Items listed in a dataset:
Start of Block

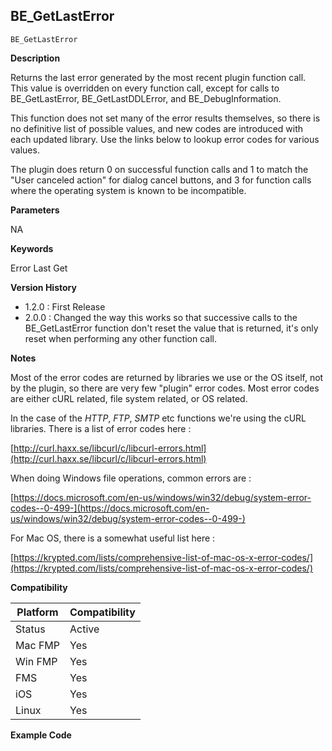 ## BE_GetLastError

    BE_GetLastError

**Description**  

Returns the last error generated by the most recent plugin function call.  This value is overridden on every function call, except for calls to BE_GetLastError, BE_GetLastDDLError, and BE_DebugInformation.

This function does not set many of the error results themselves, so there is no definitive list of possible values, and new codes are introduced with each updated library.  Use the links below to lookup error codes for various values.

The plugin does return 0 on successful function calls and 1 to match the "User canceled action" for dialog cancel buttons, and 3 for function calls where the operating system is known to be incompatible. 

**Parameters**

NA

**Keywords**  

Error Last Get

**Version History**

* 1.2.0 : First Release
* 2.0.0 : Changed the way this works so that successive calls to the BE_GetLastError function don't reset the value that is returned, it's only reset when performing any other function call.

**Notes**

Most of the error codes are returned by libraries we use or the OS itself, not by the plugin, so there are very few "plugin" error codes.  Most error codes are either cURL related, file system related, or OS related.

In the case of the *HTTP*, *FTP*, *SMTP* etc functions we're using the cURL libraries. There is a list of error codes here : 

[http://curl.haxx.se/libcurl/c/libcurl-errors.html](http://curl.haxx.se/libcurl/c/libcurl-errors.html)

When doing Windows file operations, common errors are : 

[https://docs.microsoft.com/en-us/windows/win32/debug/system-error-codes--0-499-](https://docs.microsoft.com/en-us/windows/win32/debug/system-error-codes--0-499-)

For Mac OS, there is a somewhat useful list here : 

[https://krypted.com/lists/comprehensive-list-of-mac-os-x-error-codes/](https://krypted.com/lists/comprehensive-list-of-mac-os-x-error-codes/)

**Compatibility** 

| Platform | Compatibility |
|-----------|-----------|
| Status | Active |  
| Mac FMP | Yes  |  
| Win FMP | Yes  |  
| FMS | Yes  |  
| iOS | Yes  |  
| Linux | Yes  |  

**Example Code**
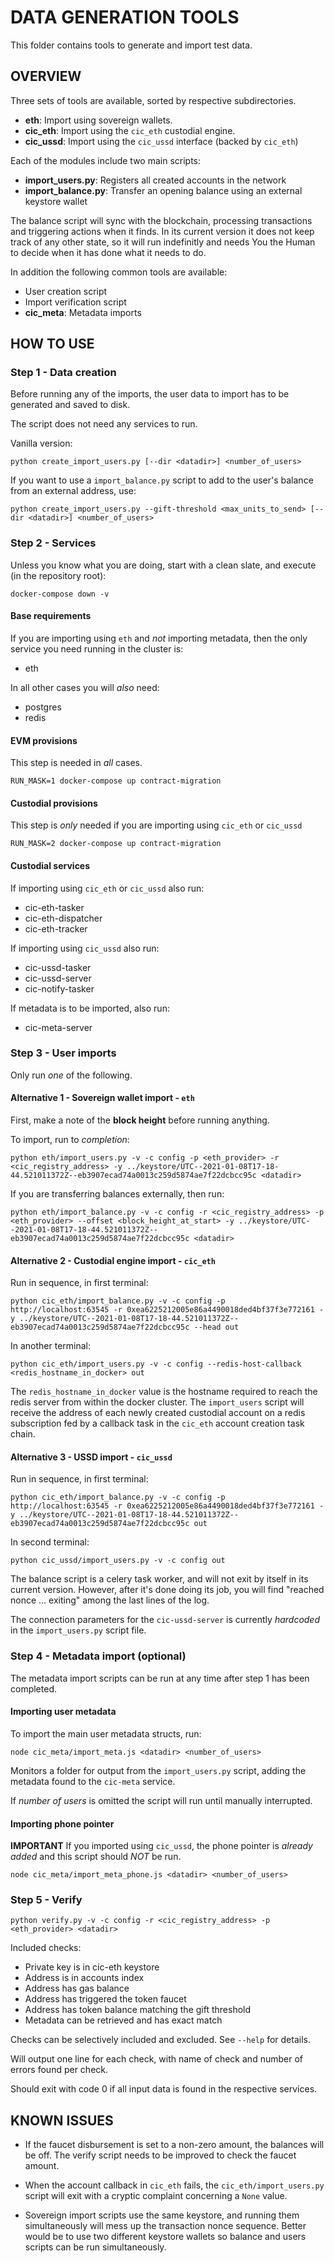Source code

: # DATA GENERATION TOOLS

This folder contains tools to generate and import test data.

## OVERVIEW

Three sets of tools are available, sorted by respective subdirectories.

* **eth**: Import using sovereign wallets.
* **cic_eth**: Import using the `cic_eth` custodial engine.
* **cic_ussd**: Import using the `cic_ussd` interface (backed by `cic_eth`)

Each of the modules include two main scripts:

* **import_users.py**: Registers all created accounts in the network
* **import_balance.py**: Transfer an opening balance using an external keystore wallet

The balance script will sync with the blockchain, processing transactions and triggering actions when it finds. In its current version it does not keep track of any other state, so it will run indefinitly and needs You the Human to decide when it has done what it needs to do.


In addition the following common tools are available:

* User creation script
* Import verification script
* **cic_meta**: Metadata imports


## HOW TO USE

### Step 1 - Data creation

Before running any of the imports, the user data to import has to be generated and saved to disk.

The script does not need any services to run.

Vanilla version:

`python create_import_users.py [--dir <datadir>] <number_of_users>`

If you want to use a `import_balance.py` script to add to the user's balance from an external address, use:

`python create_import_users.py --gift-threshold <max_units_to_send> [--dir <datadir>] <number_of_users>`


### Step 2 - Services

Unless you know what you are doing, start with a clean slate, and execute (in the repository root):

`docker-compose down -v`


#### Base requirements

If you are importing using `eth` and _not_ importing metadata, then the only service you need running in the cluster is:
* eth

In all other cases you will _also_ need:
* postgres
* redis


#### EVM provisions

This step is needed in *all* cases.

`RUN_MASK=1 docker-compose up contract-migration`


#### Custodial provisions

This step is _only_ needed if you are importing using `cic_eth` or `cic_ussd`

`RUN_MASK=2 docker-compose up contract-migration`


#### Custodial services

If importing using `cic_eth` or `cic_ussd` also run:
* cic-eth-tasker
* cic-eth-dispatcher
* cic-eth-tracker

If importing using `cic_ussd` also run:
* cic-ussd-tasker
* cic-ussd-server
* cic-notify-tasker

If metadata is to be imported, also run:
* cic-meta-server



### Step 3 - User imports

Only run _one_ of the following.

#### Alternative 1 - Sovereign wallet import - `eth` 


First, make a note of the **block height** before running anything.

To import, run to _completion_:

`python eth/import_users.py -v -c config -p <eth_provider> -r <cic_registry_address> -y ../keystore/UTC--2021-01-08T17-18-44.521011372Z--eb3907ecad74a0013c259d5874ae7f22dcbcc95c <datadir>`

If you are transferring balances externally, then run:

`python eth/import_balance.py -v -c config -r <cic_registry_address> -p <eth_provider> --offset <block_height_at_start> -y ../keystore/UTC--2021-01-08T17-18-44.521011372Z--eb3907ecad74a0013c259d5874ae7f22dcbcc95c <datadir>` 




#### Alternative 2 - Custodial engine import - `cic_eth`

Run in sequence, in first terminal:

`python cic_eth/import_balance.py -v -c config -p http://localhost:63545 -r 0xea6225212005e86a4490018ded4bf37f3e772161 -y ../keystore/UTC--2021-01-08T17-18-44.521011372Z--eb3907ecad74a0013c259d5874ae7f22dcbcc95c --head out`

In another terminal:

`python cic_eth/import_users.py -v -c config --redis-host-callback <redis_hostname_in_docker> out`

The `redis_hostname_in_docker` value is the hostname required to reach the redis server from within the docker cluster. The `import_users` script will receive the address of each newly created custodial account on a redis subscription fed by a callback task in the `cic_eth` account creation task chain.


#### Alternative 3 - USSD import - `cic_ussd`

Run in sequence, in first terminal:

`python cic_eth/import_balance.py -v -c config -p http://localhost:63545 -r 0xea6225212005e86a4490018ded4bf37f3e772161 -y ../keystore/UTC--2021-01-08T17-18-44.521011372Z--eb3907ecad74a0013c259d5874ae7f22dcbcc95c out`

In second terminal:

`python cic_ussd/import_users.py -v -c config out`

The balance script is a celery task worker, and will not exit by itself in its current version. However, after it's done doing its job, you will find "reached nonce ... exiting" among the last lines of the log.

The connection parameters for the `cic-ussd-server` is currently _hardcoded_ in the `import_users.py` script file.


### Step 4 - Metadata import (optional)

The metadata import scripts can be run at any time after step 1 has been completed.


#### Importing user metadata

To import the main user metadata structs, run:

`node cic_meta/import_meta.js <datadir> <number_of_users>`

Monitors a folder for output from the `import_users.py` script, adding the metadata found to the `cic-meta` service.

If _number of users_ is omitted the script will run until manually interrupted.


#### Importing phone pointer

**IMPORTANT** If you imported using `cic_ussd`, the phone pointer is _already added_ and this script should _NOT_ be run.

`node cic_meta/import_meta_phone.js <datadir> <number_of_users>`


### Step 5 - Verify

`python verify.py -v -c config -r <cic_registry_address> -p <eth_provider> <datadir>` 

Included checks:
* Private key is in cic-eth keystore
* Address is in accounts index
* Address has gas balance
* Address has triggered the token faucet
* Address has token balance matching the gift threshold 
* Metadata can be retrieved and has exact match

Checks can be selectively included and excluded. See `--help` for details.

Will output one line for each check, with name of check and number of errors found per check.

Should exit with code 0 if all input data is found in the respective services.


## KNOWN ISSUES

- If the faucet disbursement is set to a non-zero amount, the balances will be off. The verify script needs to be improved to check the faucet amount.

- When the account callback in `cic_eth` fails, the `cic_eth/import_users.py` script will exit with a cryptic complaint concerning a `None` value.

- Sovereign import scripts use the same keystore, and running them simultaneously will mess up the transaction nonce sequence. Better would be to use two different keystore wallets so balance and users scripts can be run simultaneously.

End of Block

EXERCISE GOAL => Figure out how many lines of the data hold "imports", and answer with the number only.

RESPONSE TO THIS EXERCISE => 3